- ABOUT THIS TASK
Every line from the beginning of the records below up to the one holding "Non possiamo applicare" should be quoted exactly; leave out the rest.
===== EXTRACTED RECORDS =====
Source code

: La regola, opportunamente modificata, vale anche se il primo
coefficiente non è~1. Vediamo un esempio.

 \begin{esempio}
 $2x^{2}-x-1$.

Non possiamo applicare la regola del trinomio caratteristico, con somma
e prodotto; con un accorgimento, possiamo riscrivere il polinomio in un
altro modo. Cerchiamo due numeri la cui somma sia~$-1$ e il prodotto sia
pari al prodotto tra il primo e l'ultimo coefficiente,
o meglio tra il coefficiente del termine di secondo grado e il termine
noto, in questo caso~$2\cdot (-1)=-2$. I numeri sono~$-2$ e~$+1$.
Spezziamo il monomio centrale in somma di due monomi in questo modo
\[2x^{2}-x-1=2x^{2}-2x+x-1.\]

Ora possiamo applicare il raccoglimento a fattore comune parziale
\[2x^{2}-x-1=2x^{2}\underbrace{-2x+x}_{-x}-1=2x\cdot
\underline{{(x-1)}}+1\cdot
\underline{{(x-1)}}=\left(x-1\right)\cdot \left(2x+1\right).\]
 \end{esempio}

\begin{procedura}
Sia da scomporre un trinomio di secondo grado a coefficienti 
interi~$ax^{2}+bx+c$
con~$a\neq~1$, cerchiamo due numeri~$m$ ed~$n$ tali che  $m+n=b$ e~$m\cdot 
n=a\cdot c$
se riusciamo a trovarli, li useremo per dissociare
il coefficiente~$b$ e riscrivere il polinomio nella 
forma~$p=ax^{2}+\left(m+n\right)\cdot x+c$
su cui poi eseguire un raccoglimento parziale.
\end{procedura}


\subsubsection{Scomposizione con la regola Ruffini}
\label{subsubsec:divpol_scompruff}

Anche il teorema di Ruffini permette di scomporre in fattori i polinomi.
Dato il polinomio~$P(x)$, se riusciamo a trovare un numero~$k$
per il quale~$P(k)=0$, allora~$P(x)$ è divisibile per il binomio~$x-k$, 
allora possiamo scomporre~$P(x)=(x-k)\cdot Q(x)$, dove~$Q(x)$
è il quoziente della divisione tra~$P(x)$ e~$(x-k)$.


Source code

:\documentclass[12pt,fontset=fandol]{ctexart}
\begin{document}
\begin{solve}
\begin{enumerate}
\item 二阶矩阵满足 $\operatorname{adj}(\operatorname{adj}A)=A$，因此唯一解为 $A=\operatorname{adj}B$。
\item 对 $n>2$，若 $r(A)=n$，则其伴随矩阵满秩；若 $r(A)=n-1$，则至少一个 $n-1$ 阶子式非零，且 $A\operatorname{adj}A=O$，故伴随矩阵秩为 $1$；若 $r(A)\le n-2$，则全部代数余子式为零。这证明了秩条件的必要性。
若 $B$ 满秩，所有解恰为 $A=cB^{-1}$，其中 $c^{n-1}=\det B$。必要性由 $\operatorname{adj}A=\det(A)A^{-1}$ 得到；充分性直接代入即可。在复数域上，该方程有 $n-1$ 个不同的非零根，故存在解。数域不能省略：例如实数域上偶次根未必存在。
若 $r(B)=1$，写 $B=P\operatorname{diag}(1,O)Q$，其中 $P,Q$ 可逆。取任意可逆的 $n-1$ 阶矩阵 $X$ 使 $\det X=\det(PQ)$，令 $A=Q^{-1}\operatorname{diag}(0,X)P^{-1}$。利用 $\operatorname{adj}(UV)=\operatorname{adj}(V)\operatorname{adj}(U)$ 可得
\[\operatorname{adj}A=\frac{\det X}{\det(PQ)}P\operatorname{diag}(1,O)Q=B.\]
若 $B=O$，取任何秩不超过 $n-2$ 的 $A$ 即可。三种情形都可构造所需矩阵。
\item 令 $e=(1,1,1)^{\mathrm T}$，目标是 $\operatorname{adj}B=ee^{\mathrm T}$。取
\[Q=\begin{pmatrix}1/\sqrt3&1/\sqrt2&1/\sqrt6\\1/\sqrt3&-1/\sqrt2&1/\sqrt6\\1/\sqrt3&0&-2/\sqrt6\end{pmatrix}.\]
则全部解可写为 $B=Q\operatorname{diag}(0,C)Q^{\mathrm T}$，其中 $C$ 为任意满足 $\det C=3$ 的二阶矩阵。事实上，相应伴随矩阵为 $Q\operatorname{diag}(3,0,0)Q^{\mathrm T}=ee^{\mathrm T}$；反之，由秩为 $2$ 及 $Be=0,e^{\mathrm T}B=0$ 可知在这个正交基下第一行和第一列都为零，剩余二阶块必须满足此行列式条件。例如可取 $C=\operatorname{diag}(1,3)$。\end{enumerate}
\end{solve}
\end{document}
=====
- ANSWER SPACE
Source code

: La regola, opportunamente modificata, vale anche se il primo
coefficiente non è~1. Vediamo un esempio.

 \begin{esempio}
 $2x^{2}-x-1$.

Non possiamo applicare la regola del trinomio caratteristico, con somma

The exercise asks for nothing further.